• WHAT YOU SHOULD DO: Each line that includes the word "with" should be copied from the records.

Start of EXCERPTED RECORDS

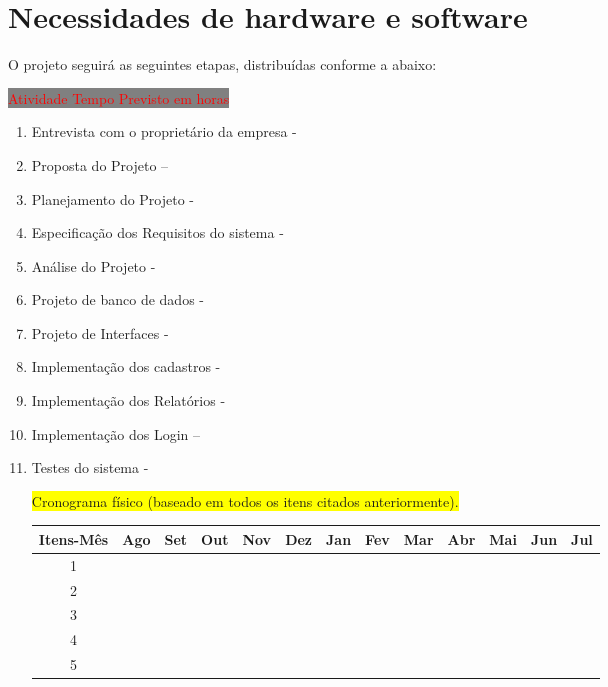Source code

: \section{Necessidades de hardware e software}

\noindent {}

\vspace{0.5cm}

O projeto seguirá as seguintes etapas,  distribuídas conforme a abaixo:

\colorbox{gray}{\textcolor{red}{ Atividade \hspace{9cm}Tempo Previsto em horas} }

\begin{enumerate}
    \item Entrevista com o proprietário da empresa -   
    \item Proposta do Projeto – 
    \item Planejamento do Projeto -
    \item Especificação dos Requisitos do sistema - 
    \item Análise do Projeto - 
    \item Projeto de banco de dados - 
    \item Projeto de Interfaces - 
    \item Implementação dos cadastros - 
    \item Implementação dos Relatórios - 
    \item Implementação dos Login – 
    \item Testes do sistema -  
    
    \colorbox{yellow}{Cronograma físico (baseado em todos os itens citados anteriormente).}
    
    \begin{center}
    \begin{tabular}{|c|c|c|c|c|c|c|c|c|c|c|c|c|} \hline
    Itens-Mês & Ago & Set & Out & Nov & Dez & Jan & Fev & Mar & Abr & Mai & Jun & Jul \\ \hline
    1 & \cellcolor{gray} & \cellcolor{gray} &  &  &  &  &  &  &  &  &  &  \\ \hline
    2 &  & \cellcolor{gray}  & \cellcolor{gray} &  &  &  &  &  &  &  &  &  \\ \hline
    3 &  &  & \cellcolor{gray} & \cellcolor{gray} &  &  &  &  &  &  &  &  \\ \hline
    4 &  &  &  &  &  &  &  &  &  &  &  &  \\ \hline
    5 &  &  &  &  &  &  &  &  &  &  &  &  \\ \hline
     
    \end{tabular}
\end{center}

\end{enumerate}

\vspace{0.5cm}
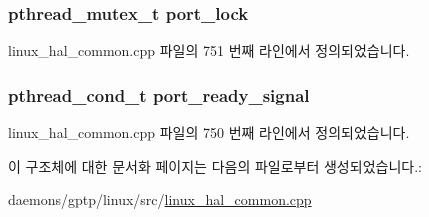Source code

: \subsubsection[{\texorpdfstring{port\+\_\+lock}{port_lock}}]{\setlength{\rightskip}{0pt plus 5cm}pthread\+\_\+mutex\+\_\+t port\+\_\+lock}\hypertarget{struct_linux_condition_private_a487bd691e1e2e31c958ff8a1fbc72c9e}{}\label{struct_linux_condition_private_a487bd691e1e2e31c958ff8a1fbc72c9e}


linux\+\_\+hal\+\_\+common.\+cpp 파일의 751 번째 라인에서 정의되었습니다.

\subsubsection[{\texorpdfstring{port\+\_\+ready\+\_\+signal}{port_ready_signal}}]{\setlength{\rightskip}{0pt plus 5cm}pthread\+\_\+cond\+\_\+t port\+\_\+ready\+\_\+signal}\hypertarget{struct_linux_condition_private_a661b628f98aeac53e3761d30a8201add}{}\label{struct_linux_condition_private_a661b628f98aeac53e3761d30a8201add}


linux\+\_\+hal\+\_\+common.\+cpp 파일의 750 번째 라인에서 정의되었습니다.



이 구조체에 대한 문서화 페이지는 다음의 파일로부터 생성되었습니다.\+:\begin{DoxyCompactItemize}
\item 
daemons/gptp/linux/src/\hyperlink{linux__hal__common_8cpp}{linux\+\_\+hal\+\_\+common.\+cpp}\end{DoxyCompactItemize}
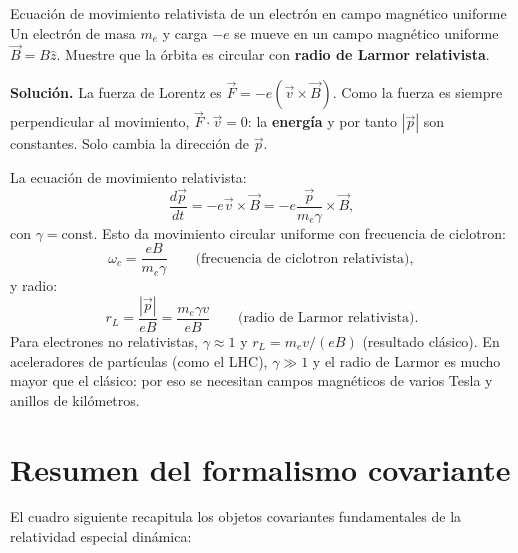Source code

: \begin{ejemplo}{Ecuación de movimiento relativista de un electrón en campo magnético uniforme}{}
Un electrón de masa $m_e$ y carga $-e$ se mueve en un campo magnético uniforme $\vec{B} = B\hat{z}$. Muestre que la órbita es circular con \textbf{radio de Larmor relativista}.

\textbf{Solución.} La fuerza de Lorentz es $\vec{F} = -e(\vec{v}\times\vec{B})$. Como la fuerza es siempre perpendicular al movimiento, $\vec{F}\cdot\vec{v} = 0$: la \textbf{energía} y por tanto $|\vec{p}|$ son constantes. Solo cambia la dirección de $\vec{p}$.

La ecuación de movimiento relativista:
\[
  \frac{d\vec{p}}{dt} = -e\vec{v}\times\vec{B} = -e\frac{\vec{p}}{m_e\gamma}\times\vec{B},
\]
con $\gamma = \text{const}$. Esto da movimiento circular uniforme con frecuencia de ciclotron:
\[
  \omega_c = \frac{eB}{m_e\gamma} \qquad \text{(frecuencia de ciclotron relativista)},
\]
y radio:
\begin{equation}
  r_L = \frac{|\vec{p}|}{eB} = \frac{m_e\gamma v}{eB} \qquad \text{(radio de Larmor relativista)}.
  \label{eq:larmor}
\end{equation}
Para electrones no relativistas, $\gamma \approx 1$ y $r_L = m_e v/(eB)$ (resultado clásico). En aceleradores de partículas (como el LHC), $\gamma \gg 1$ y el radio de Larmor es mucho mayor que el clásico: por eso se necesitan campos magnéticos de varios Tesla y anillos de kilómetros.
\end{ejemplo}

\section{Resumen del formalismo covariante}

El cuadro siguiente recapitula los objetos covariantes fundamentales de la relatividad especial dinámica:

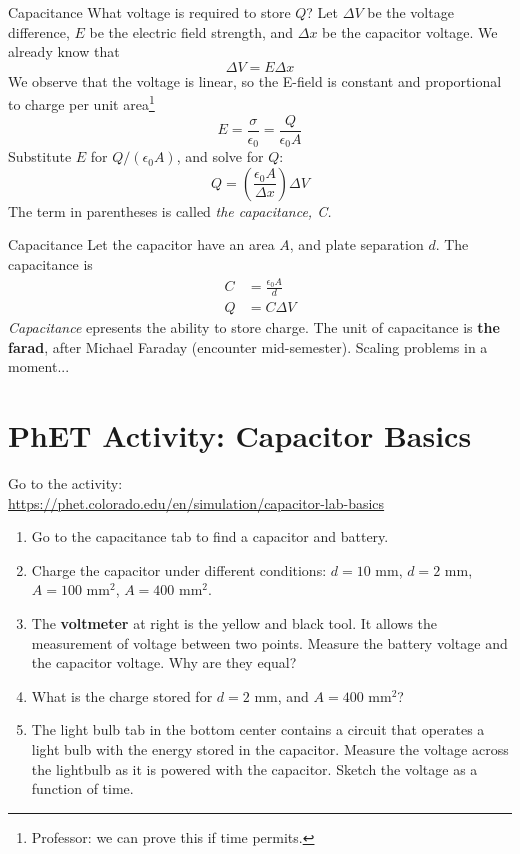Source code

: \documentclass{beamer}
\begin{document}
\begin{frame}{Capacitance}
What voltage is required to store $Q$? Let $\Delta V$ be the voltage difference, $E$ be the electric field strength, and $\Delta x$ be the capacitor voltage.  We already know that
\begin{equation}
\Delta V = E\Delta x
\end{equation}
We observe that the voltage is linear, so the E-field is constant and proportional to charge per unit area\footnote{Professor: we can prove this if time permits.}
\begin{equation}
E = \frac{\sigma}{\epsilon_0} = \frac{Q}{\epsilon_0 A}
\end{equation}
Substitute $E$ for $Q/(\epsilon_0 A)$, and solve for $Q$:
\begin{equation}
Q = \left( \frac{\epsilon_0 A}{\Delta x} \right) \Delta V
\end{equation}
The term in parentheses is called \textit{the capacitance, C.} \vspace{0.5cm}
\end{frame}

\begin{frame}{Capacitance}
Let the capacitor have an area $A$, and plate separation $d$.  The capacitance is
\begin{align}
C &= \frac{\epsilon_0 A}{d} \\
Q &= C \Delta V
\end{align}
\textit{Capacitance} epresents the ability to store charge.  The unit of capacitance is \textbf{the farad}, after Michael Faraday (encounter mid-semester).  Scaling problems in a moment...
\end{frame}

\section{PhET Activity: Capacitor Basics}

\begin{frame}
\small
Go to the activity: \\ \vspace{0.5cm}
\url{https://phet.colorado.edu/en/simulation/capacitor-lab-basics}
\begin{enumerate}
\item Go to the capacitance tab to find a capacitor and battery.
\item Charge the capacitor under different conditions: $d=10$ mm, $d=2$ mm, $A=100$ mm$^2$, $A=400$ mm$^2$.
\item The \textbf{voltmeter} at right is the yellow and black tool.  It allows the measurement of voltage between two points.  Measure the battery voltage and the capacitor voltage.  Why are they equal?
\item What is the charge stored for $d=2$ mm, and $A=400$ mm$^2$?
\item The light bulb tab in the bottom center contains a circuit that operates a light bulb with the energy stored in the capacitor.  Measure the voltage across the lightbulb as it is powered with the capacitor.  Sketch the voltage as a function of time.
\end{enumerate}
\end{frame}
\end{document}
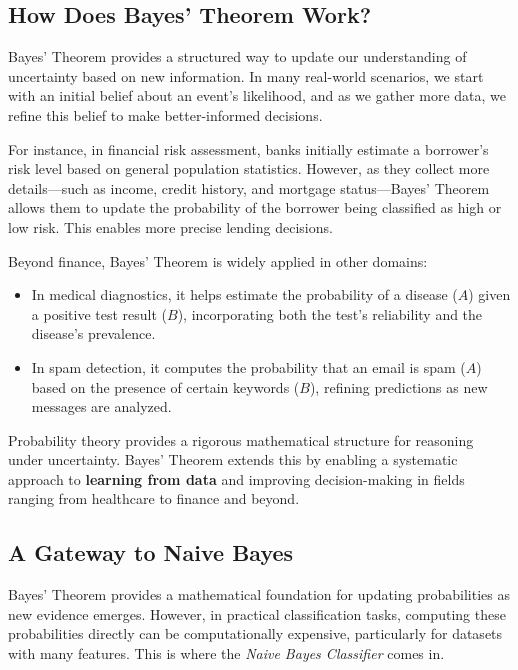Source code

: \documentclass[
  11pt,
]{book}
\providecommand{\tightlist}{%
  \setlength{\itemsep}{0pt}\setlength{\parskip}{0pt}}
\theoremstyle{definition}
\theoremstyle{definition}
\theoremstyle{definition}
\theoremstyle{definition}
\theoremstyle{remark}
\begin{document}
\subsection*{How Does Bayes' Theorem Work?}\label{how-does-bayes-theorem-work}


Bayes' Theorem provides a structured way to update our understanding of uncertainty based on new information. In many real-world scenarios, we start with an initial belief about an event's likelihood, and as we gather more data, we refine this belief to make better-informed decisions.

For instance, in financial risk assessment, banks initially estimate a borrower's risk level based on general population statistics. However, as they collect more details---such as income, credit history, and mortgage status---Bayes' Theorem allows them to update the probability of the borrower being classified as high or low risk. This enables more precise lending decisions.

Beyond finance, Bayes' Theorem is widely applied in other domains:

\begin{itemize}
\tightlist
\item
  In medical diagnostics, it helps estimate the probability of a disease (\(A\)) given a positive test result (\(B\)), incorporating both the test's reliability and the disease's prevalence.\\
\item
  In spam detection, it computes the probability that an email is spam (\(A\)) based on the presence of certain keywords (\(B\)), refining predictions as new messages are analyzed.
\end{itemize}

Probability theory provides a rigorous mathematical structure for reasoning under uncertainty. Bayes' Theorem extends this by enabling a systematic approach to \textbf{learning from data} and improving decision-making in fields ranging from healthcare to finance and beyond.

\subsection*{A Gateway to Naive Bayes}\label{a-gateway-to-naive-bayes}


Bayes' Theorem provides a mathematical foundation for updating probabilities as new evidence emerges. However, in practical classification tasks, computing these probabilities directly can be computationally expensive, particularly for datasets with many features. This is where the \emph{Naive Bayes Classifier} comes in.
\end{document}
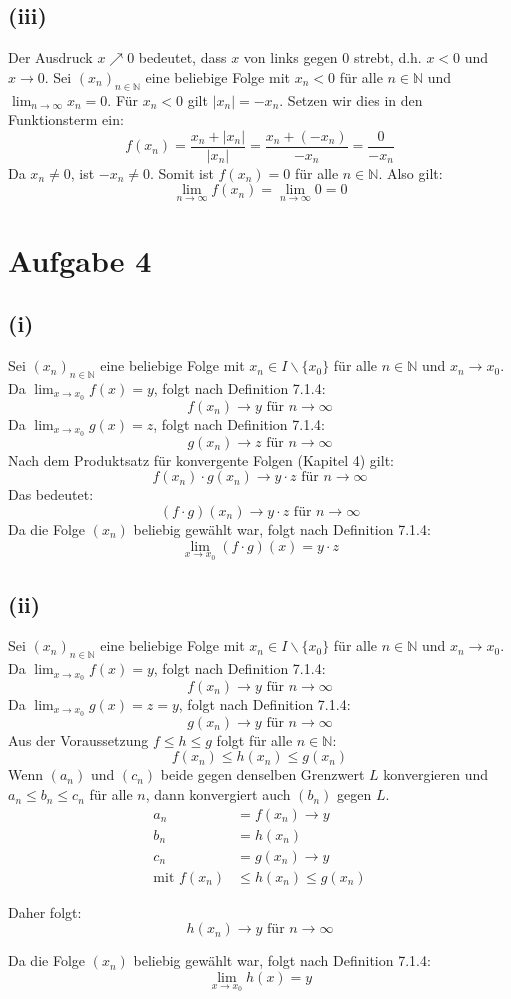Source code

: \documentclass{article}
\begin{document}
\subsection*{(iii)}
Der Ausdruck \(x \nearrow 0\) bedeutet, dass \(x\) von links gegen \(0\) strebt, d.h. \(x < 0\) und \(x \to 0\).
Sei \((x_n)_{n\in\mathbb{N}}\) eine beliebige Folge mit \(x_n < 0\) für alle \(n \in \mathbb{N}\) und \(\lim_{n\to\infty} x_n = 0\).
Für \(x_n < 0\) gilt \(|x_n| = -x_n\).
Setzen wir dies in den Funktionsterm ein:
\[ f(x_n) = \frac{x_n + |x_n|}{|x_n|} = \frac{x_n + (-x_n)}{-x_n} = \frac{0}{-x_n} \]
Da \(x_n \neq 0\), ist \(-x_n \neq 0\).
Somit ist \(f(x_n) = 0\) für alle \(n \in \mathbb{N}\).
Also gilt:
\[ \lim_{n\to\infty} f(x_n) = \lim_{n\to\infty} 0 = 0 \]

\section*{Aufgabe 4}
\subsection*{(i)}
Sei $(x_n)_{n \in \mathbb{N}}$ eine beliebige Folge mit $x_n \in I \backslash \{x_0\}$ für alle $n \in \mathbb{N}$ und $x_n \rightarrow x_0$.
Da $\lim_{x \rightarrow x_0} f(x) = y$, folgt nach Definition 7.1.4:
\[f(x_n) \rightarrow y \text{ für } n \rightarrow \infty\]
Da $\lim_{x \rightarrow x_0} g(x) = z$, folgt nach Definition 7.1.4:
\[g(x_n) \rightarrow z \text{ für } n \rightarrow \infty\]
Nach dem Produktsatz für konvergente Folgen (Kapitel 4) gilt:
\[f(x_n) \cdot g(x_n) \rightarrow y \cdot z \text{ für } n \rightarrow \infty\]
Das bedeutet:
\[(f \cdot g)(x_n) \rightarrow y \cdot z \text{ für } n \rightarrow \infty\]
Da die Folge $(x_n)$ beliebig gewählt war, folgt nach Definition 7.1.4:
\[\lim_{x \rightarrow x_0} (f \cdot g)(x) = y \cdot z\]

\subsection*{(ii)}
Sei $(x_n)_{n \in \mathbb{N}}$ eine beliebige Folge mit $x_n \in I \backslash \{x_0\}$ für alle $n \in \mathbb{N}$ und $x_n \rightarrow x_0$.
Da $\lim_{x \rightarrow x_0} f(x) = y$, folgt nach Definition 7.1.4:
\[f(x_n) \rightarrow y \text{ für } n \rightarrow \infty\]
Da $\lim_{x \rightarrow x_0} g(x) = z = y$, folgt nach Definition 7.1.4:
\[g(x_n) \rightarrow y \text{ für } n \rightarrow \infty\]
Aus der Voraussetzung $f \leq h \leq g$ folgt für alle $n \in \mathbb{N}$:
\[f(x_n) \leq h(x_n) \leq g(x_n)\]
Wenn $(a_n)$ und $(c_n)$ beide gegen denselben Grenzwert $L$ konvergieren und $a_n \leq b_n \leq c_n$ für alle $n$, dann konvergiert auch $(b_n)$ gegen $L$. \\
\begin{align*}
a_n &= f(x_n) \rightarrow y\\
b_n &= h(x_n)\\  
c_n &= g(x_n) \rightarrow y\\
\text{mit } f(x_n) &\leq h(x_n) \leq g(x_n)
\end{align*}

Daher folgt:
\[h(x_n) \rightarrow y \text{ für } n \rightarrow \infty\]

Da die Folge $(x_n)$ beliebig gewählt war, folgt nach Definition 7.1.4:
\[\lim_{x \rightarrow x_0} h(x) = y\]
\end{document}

End of EXCERPTED RECORDS

• SOLUTION TO THE PROBLEM:
\item The light bulb tab in the bottom center contains a circuit that operates a light bulb with the energy stored in the capacitor.  Measure the voltage across the lightbulb as it is powered with the capacitor.  Sketch the voltage as a function of time.
Bayes' Theorem provides a structured way to update our understanding of uncertainty based on new information. In many real-world scenarios, we start with an initial belief about an event's likelihood, and as we gather more data, we refine this belief to make better-informed decisions.
Bayes' Theorem provides a mathematical foundation for updating probabilities as new evidence emerges. However, in practical classification tasks, computing these probabilities directly can be computationally expensive, particularly for datasets with many features. This is where the \emph{Naive Bayes Classifier} comes in.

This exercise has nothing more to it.